Non bisogna mai, e sottolineo mai, prendersela con le bestie, esse sono bestie, come il tizio che ha sparato all’orsa Amarena, che mi pare una bestia. Non è corretto, la mia opinione è che sia al di sotto della bestialità: la bestialità ha un senso dell’esistenza che a questi esseri manca; hanno un buco nero di nichilismo che inghiotte qualunque bellezza, essi restano attaccati alla vita coi denti e poi con la dentiera senza sapere perché. Non faccio il nome del tizio in questione perché non è un mio animale domestico e perché della sua identità non me ne importa un fico secco. È solo un rappresentate sub-bestiale di una umanità largamente sub-bestiale (che tutti gli umani siano uomini è una cosa tutta da dimostrare e io non mi fido dei luoghi comuni). Questo tizio fa parte dell’umanità. È con questa che dobbiamo prendercela, non con il tizio in particolare.

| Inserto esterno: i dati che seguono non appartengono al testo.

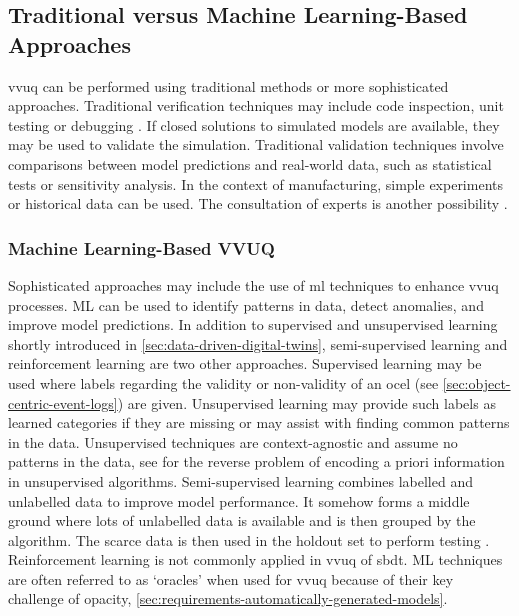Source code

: \subsection{Traditional versus Machine Learning-Based Approaches}
\label{sec:ml-approaches}

\gls{vvuq} can be performed using traditional methods or more sophisticated approaches. Traditional verification techniques may include code inspection, unit testing or debugging \autocite{maniaci2018verification}. If closed solutions to simulated models are available, they may be used to validate the simulation. Traditional validation techniques involve comparisons between model predictions and real-world data, such as statistical tests or sensitivity analysis. In the context of manufacturing, simple experiments or historical data can be used. The consultation of experts is another possibility \autocite{shao2023credibility}.

\subsubsection*{Machine Learning-Based VVUQ}

Sophisticated approaches may include the use of \gls{ml} techniques to enhance \gls{vvuq} processes. ML can be used to identify patterns in data, detect anomalies, and improve model predictions. In addition to supervised and unsupervised learning shortly introduced in \autoref{sec:data-driven-digital-twins}, semi-supervised learning and reinforcement learning are two other approaches. Supervised learning may be used where labels regarding the validity or non-validity of an \gls{ocel} (see \autoref{sec:object-centric-event-logs}) are given. Unsupervised learning may provide such labels as learned categories if they are missing or may assist with finding common patterns in the data. Unsupervised techniques are context-agnostic and assume no patterns in the data, see \textcite{hastie2009unsupervised} for the reverse problem of encoding a priori information in unsupervised algorithms. Semi-supervised learning combines labelled and unlabelled data to improve model performance. It somehow forms a middle ground where lots of unlabelled data is available and is then grouped by the algorithm. The scarce data is then used in the holdout set to perform testing \autocite{learning2006semi}. Reinforcement learning is not commonly applied in \gls{vvuq} of \gls{sbdt}.
ML techniques are often referred to as `oracles' when used for \gls{vvuq} because of their key challenge of opacity, \autoref{sec:requirements-automatically-generated-models}.

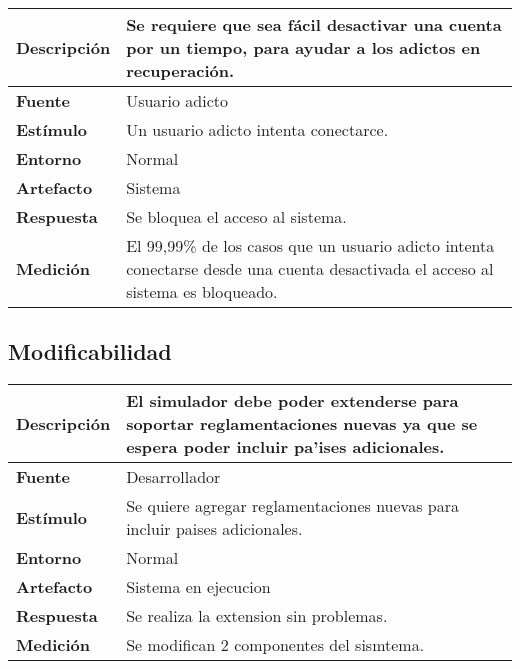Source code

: \begin{center}
  \begin{tabular}{| l | p{10cm} | }
    \hline
  \textbf{Descripción} & Se requiere que sea fácil desactivar una cuenta por un tiempo, para ayudar a los adictos en recuperación.\\  \hline
  \textbf{Fuente} & Usuario adicto\\  \hline
  \textbf{Estímulo} & Un usuario adicto intenta conectarce.\\  \hline
  \textbf{Entorno} & Normal\\  \hline
  \textbf{Artefacto} & Sistema\\  \hline
  \textbf{Respuesta} & Se bloquea el acceso al sistema.\\  \hline
  \textbf{Medición} & El 99,99\% de los casos que un usuario adicto intenta conectarse desde una cuenta desactivada el acceso al sistema es bloqueado.\\  \hline
  \end{tabular}
\end{center} 





\subsection{Modificabilidad}

\begin{center}
  \begin{tabular}{| l | p{10cm} | }
    \hline
  \textbf{Descripción} & El simulador debe poder extenderse para soportar reglamentaciones nuevas ya que se espera poder incluir pa'ises adicionales.\\  \hline
  \textbf{Fuente} & Desarrollador\\  \hline
  \textbf{Estímulo} & Se quiere agregar reglamentaciones nuevas para incluir paises adicionales.\\  \hline
  \textbf{Entorno} & Normal\\  \hline
  \textbf{Artefacto} & Sistema en ejecucion\\  \hline
  \textbf{Respuesta} & Se realiza la extension sin problemas.\\  \hline
  \textbf{Medición} & Se modifican 2 componentes del sismtema.\\  \hline
  \end{tabular}
\end{center} 

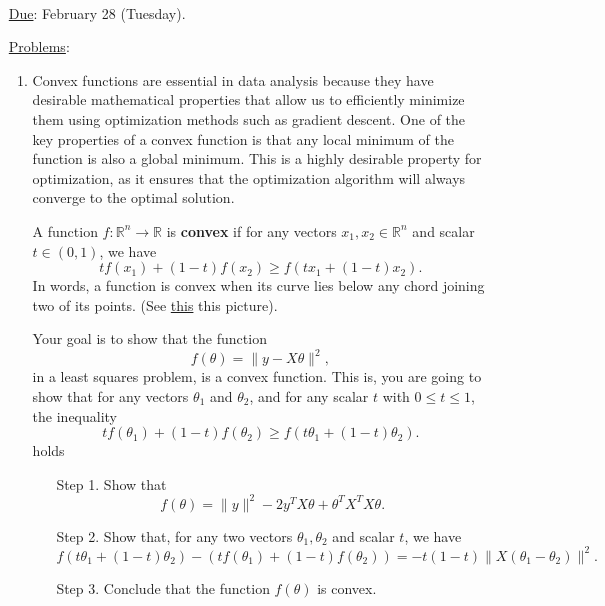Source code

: \documentclass{article}
\begin{document}
\\


\bigskip

\begin{itemize}
\item[\underline{Due}:] February 28 (Tuesday).
\item[\underline{Problems}:]
\begin{enumerate}
\item
Convex functions are essential in data analysis because they have desirable mathematical properties that allow us to efficiently minimize them using optimization methods such as gradient descent. 
One of the key properties of a convex function is that any local minimum of the function is also a global minimum.
This is a highly desirable property for optimization, as it ensures that the optimization algorithm will always converge to the optimal solution.

\bigskip

A function $f:\mathbb{R}^n \rightarrow \mathbb{R}$ is \textbf{convex} if for any vectors $x_1,x_2\in\mathbb{R}^n$ and scalar $t\in (0,1)$, we have
\[
t f(x_1) + (1-t)f(x_2) \geq f(tx_1+(1-t)x_2).
\]
In words, a function is convex when its curve lies below any chord joining two of its points.
(See \href{https://en.wikipedia.org/wiki/Convex_function#/media/File:ConvexFunction.svg}{this} this picture).

\bigskip

Your goal is to show that the function
\[
f(\theta) = \| y- X\theta\|^2,
\]
in a least squares problem, is a convex function.
This is, you are going to show that for any vectors $\theta_1$ and $\theta_2$, and for any scalar $t$ with $0 \leq t \leq 1$, the inequality
\[
t f(\theta_1) + (1-t)f(\theta_2) \geq f(t\theta_1+(1-t)\theta_2).
\]
holds
\medskip

\begin{enumerate}
\item[Step 1.] Show that
\[
f(\theta) = \|y\|^2 - 2y^TX\theta + \theta^TX^TX\theta.
\]
\item[Step 2.] Show that, for any two vectors $\theta_1,\theta_2$ and scalar $t$, we have
\[
f(t\theta_1 + (1-t)\theta_2) - 
\left( t f(\theta_1)+(1-t)f(\theta_2)\right) =
 -t(1-t)\|X(\theta_1-\theta_2)\|^2.
\]
\item[Step 3.] Conclude that the function $f(\theta)$ is convex.
\end{enumerate}

\bigskip


\end{enumerate}
\end{itemize}
\end{document}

Avevo appena finito di inviare su Whatsapp a mia sorella il video dell’orsa Amarena che, su una strada di San Sebastiano dei Marsi, guardava a destra e a sinistra per fare attraversare i suoi cucciolo, mentre la gente intorno scattava foto e la riprendeva da pochi metri di distanza senza che l’orsa mostrasse niente di aggressivo, come se facesse parte del paese e umani e orsa vivessero in armonia, che ho appreso la notizia della fucilata. Mi ha fatto male. Parte della fucilata ha preso anche me, nello stomaco. Se si tratta di animali sono portato al patetico, lo so e non posso farci niente, se non cercare conforto in riflessioni metafisiche che aiutano ma mica poi così tanto. Nella fattispecie: ha senso prendersela con questo qui? Non bisognerebbe invece prendersela (e non sarebbe più utile?) con la cultura nella quale è cresciuto e nella quale uscire fuori casa imbracciando un fucile - al posto di tapparsi dentro e magari gettare qualcosa da mangiare all’orsa dalla finestra – è sinonimo di machismo e di protezione della famiglia? Se proprio doveva sentirsi un essere eiaculante non poteva sparare in aria (magari dalla finestra, e dopo averle lanciato da mangiare se non per lei per i suoi cuccioli – ho visto gatte affamate e felici mentre i cuccioli mangiavano)? È la stessa aberrante e nichilistica mancanza di senso degli aberranti tizi che hanno preso a calci fino alla morte una capretta. O di coloro che si dilettano a stuprare. Non pensate anche voi che questo aberrante machismo che vuole riempire il vuoto esistenziale a colpi di fallo spruzzante (spesso metaforico) sia un problema che andrebbe affrontato su larga scala? C’è un libro di Roberto Calasso, “Il cacciatore celeste”, che spiega in qualche maniera il nostro essere cacciatori e carnivori (ben prima che i raccoglitori diventassero agricoltori). In quel libro sta insieme la giustificazione ma anche il limite. Il gesto del tizio che ha sparato all’orsa ha un senso? Ha un limite? O non è forse un atto isterico, malato di quella isteria da nichilismo che investe tutta la nostra epoca?
Molti dicono che abbia sparato per paura: minchiate. Aveva un fucile e una casa. Ha sparato per nichilismo. Non è un uomo in preda alla paura, ma in preda a quella mancanza di senso per la quale togliere una vita riempie per un attimo la sua.
Così come non ha senso prendersela col tizio. Non risolve il problema, sarebbe come uccidere un qualsiasi animale per motivi non legati alla sopravvivenza. Chi lo minaccia è fatto della stessa pasta. Il dolore che proviamo bisognerebbe riversarlo sulla nostra immonda cultura. Non su quell’essere spaventato (dal nulla, non dall’orsa), tremedondo, isterico e pazzo come gran parte dell’umanità. Che farebbe qualsiasi cosa pur di non chiedere aiuto. Persino sparare.